De longs mois de rééducation s’ensuivent. D’abord dans l’établissement des Herbiers à Bois-Guillaume pendant neuf mois, puis en centre d’éducation spécialisé à Saint-André-de-l’Eure (Eure) avec de la kinésithérapie pour réapprendre la marche. Dans les premiers temps, rien n’est facile pour le jeune homme qui est paralysé du bras et de la jambe gauche.

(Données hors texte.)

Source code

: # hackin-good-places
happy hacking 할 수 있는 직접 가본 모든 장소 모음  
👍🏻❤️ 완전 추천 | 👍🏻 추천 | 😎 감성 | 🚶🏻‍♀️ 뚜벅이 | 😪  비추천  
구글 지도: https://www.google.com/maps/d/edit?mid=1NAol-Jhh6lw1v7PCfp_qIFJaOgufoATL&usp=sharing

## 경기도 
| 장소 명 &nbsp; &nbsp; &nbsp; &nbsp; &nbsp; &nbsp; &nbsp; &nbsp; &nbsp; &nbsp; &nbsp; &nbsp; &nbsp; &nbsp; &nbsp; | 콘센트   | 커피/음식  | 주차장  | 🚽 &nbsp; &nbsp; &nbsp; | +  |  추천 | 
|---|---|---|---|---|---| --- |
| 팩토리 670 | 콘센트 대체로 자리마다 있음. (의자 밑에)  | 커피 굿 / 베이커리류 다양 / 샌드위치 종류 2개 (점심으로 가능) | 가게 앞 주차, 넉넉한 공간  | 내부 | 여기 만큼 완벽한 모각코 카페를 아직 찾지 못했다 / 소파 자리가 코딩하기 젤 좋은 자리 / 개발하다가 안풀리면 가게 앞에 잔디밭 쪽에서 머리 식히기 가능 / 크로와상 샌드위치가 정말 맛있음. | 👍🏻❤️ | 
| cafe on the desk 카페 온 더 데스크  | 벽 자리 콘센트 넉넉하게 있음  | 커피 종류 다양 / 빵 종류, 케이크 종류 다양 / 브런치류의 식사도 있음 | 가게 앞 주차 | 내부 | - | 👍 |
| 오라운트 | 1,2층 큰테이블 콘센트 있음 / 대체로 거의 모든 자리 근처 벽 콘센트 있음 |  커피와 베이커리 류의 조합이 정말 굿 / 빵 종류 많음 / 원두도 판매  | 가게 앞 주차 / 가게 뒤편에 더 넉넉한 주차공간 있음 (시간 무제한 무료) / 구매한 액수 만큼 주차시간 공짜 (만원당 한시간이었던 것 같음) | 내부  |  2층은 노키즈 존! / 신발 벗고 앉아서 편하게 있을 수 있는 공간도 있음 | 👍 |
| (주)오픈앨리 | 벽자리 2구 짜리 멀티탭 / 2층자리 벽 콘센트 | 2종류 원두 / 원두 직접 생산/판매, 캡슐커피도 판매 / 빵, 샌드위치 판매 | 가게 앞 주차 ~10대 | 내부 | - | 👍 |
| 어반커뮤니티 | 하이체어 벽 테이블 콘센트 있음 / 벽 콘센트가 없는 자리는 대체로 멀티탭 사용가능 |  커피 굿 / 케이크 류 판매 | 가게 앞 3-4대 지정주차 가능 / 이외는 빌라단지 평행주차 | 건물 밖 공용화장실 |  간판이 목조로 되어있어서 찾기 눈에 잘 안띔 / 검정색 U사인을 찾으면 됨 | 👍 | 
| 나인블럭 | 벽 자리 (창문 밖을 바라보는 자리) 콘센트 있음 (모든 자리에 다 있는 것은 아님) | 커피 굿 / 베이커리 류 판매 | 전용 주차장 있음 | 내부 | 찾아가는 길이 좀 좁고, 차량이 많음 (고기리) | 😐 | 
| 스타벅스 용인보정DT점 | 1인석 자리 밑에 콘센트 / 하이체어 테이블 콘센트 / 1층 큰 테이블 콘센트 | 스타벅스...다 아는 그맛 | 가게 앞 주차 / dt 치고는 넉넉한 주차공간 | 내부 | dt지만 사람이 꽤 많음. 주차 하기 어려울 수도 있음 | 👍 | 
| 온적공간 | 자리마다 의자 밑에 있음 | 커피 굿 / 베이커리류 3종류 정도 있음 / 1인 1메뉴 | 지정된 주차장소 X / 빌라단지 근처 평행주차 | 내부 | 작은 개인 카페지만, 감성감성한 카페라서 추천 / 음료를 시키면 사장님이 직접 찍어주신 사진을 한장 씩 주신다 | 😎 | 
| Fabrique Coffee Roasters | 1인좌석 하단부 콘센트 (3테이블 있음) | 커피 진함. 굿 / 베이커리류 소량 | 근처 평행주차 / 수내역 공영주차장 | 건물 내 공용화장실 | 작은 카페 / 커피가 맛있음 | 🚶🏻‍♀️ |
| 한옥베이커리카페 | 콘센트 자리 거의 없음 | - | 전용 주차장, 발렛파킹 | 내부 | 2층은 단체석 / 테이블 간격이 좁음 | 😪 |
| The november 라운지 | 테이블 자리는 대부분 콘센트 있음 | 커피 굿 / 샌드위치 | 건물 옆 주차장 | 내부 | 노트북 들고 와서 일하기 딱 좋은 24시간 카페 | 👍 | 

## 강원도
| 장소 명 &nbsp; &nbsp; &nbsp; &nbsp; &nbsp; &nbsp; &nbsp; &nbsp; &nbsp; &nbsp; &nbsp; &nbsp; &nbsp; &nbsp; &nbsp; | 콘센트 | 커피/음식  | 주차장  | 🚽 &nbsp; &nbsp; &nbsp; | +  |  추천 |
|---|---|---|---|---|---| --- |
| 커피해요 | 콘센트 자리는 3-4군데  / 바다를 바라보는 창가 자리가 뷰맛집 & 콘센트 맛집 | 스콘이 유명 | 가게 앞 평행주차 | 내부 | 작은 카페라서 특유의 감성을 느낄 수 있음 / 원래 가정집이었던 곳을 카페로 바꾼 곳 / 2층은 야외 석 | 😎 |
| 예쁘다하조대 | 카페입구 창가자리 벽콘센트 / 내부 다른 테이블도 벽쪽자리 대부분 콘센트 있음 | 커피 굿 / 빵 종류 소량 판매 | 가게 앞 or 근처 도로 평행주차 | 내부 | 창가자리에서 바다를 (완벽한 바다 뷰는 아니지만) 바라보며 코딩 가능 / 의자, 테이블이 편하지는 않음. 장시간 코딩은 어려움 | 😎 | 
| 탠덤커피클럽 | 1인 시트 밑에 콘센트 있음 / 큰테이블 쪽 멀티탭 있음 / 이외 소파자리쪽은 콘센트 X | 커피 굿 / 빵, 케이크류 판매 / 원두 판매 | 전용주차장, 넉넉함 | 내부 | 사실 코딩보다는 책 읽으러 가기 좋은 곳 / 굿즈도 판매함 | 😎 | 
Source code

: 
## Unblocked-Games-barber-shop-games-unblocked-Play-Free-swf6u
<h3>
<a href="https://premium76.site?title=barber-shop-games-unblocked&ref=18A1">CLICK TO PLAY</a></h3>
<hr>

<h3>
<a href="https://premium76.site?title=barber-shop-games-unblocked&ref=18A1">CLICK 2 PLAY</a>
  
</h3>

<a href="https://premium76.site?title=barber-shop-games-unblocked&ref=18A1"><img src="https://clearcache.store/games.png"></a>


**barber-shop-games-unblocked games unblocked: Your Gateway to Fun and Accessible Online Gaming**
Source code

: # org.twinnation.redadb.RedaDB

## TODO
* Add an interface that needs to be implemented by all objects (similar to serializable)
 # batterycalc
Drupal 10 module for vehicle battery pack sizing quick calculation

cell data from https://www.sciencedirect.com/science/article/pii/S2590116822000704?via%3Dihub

Benjamin Laurent a été victime d’un accident de moto, le 5 octobre 2012 à Tourville-la-Rivière (Seine-Maritime). (©Manon Leterq/76actu)
L’envie de reprendre le sport
Benjamin était avant ce jour de 2012, un sportif chevronné. Il a pratiqué de nombreuses de disciplines : judo, boxe thaï, natation, football, VTT cyclocross…
Les professionnels des Herbiers me disaient que je ne pourrais plus jamais faire de vélo, ni courir.
Déterminé à reprendre le sport, Benjamin enfourche pourtant un vélo, aidé de son père. Lorsqu’il évoque ses souvenirs, il rie : « Mon père dans le jardin avait peur pour mon équilibre, et restait derrière moi comme un petit bébé. Au final, j’ai réussi à refaire du vélo sur deux roues ! »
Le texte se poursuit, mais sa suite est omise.